Most of the folks asking about them are students at a nearby university, and seeing how well the various keyboards work for me they realize they'd work for their school work, too. They ask me to demonstrate how they function with the iPad, Android, or Windows tablet I'm using that particular day.
It's not just students; I'm also approached by others with the same curiosity about keyboards. Their employers allow them to bring their own tablet to work, and seeing how well they work for me they realize a keyboard may be a good fit for performing work tasks.
The problem facing these folks is a lack of information about tablets and keyboards. There aren't many students, or those in the job force, who are aware that viable keyboard options exist. They certainly aren't aware that for many tablets there are quite a few keyboards available.
These aren't tech-savvy folks, and they are missing out on the opportunity to leverage their tablet more productively at those times when using a keyboard makes sense.
Those in corporate IT need to educate workers using tablets at work. If workers had keyboards, they'd likely be more productive doing certain tasks than they would without them, and that's to the company's advantage.
Keyboards for tablets don't require much, if any, support from the IT staff so there's nothing to lose in making sure workers are aware of the options. Educate employees on using keyboards with tablets. The company can only benefit from doing so.
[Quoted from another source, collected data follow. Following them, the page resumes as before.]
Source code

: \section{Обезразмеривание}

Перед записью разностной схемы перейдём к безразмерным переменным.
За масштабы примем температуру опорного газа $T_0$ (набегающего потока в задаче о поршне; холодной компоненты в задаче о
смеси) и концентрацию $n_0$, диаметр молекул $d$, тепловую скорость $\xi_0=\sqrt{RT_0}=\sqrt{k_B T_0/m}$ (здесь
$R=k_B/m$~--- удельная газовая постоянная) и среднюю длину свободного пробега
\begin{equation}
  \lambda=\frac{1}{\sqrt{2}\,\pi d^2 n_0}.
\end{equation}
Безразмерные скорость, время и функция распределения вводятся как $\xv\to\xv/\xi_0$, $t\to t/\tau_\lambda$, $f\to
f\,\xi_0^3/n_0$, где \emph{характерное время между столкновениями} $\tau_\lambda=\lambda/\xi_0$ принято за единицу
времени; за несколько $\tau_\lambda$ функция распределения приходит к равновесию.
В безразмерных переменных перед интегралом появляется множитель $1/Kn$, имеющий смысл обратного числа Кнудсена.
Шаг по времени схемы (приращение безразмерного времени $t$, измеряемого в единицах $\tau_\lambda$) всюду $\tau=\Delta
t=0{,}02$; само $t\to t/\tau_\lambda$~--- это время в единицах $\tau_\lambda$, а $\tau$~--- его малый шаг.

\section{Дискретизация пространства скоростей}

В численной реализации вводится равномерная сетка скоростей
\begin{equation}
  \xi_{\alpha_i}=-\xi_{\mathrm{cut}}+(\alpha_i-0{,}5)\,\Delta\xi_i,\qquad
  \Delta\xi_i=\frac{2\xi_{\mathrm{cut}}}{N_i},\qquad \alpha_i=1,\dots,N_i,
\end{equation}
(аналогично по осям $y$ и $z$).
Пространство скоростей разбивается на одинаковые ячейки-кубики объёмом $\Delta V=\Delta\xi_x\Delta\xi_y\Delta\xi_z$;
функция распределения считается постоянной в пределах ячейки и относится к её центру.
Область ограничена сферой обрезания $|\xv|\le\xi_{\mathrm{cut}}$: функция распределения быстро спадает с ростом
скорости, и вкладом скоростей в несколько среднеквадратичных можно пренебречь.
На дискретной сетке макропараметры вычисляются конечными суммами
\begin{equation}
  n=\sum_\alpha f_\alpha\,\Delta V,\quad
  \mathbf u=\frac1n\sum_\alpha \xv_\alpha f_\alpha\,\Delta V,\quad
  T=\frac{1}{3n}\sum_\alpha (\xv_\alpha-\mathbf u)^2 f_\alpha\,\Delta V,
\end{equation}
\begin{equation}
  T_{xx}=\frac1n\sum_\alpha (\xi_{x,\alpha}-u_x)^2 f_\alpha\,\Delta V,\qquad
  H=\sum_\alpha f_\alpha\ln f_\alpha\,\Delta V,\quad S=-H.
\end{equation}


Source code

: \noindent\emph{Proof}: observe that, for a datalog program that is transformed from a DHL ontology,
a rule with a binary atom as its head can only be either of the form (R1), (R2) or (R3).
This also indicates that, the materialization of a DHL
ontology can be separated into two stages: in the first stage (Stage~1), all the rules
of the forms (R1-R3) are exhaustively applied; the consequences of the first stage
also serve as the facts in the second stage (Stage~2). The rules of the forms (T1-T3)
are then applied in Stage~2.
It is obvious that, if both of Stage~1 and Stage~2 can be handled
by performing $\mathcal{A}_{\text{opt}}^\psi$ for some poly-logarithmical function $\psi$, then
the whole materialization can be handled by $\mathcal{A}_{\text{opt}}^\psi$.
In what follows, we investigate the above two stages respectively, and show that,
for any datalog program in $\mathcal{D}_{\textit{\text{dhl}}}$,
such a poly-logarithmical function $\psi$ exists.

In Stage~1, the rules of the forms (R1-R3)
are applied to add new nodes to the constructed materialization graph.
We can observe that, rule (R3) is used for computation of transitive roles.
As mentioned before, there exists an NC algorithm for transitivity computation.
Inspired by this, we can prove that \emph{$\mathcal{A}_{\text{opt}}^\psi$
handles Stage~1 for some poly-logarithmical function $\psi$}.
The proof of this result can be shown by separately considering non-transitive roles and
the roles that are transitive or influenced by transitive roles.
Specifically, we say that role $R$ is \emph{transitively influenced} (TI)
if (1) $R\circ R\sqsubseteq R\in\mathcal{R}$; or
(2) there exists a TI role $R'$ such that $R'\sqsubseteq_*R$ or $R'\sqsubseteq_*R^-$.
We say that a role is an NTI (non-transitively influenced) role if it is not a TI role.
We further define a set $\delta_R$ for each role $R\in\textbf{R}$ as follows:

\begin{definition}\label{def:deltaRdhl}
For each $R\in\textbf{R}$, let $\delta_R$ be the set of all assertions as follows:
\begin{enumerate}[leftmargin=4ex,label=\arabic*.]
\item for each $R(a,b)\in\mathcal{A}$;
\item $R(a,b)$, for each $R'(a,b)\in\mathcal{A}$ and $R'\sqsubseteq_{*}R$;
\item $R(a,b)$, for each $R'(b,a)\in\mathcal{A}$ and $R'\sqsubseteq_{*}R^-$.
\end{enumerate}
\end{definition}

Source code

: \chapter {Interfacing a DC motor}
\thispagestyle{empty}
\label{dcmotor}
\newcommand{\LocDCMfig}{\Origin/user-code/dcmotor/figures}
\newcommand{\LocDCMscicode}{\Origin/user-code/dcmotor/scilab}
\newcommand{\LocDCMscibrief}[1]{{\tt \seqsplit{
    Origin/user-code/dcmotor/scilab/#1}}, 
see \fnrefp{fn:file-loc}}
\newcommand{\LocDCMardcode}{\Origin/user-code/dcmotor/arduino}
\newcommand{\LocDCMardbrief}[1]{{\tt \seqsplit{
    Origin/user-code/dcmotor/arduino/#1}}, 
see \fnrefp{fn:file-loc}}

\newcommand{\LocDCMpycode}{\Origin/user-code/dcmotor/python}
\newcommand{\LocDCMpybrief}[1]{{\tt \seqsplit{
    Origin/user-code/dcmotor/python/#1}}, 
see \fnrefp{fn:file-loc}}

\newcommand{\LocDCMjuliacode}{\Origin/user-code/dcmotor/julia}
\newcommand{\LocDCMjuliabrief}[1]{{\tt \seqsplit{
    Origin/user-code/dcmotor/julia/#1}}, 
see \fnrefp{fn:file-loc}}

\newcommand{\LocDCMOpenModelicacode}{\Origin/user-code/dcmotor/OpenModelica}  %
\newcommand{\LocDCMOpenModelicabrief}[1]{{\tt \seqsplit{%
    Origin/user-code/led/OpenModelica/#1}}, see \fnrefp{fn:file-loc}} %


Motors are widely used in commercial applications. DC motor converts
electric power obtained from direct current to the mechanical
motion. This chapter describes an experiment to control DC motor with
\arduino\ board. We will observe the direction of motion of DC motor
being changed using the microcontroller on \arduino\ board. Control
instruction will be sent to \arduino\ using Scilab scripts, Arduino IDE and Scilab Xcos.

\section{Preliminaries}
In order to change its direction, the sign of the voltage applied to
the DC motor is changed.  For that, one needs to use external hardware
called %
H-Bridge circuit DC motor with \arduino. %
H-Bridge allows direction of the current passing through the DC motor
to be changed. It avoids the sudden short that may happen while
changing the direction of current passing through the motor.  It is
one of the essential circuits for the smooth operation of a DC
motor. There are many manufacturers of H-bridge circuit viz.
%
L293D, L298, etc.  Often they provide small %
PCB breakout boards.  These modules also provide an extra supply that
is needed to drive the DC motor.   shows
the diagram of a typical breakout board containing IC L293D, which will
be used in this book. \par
If your company deploys Surface tablets by Microsoft, odds are they are handed out to workers with one of the keyboard covers. Why not do the same with iPads or Android tablets assigned to employees? The keyboard is no less useful for those tablets than it is for the Surface.
And please, don't fall back on the mistaken belief that instead of using keyboards with tablets you may as well use a laptop. That overlooks the ability to use the tablet without the keyboard, which most tablet owners will spend plenty of time doing. The keyboard is not permanently attached to the tablet, it augments it when needed. It's a low-cost option that adds value to a tablet, and provides an advantage to both the employee and the company.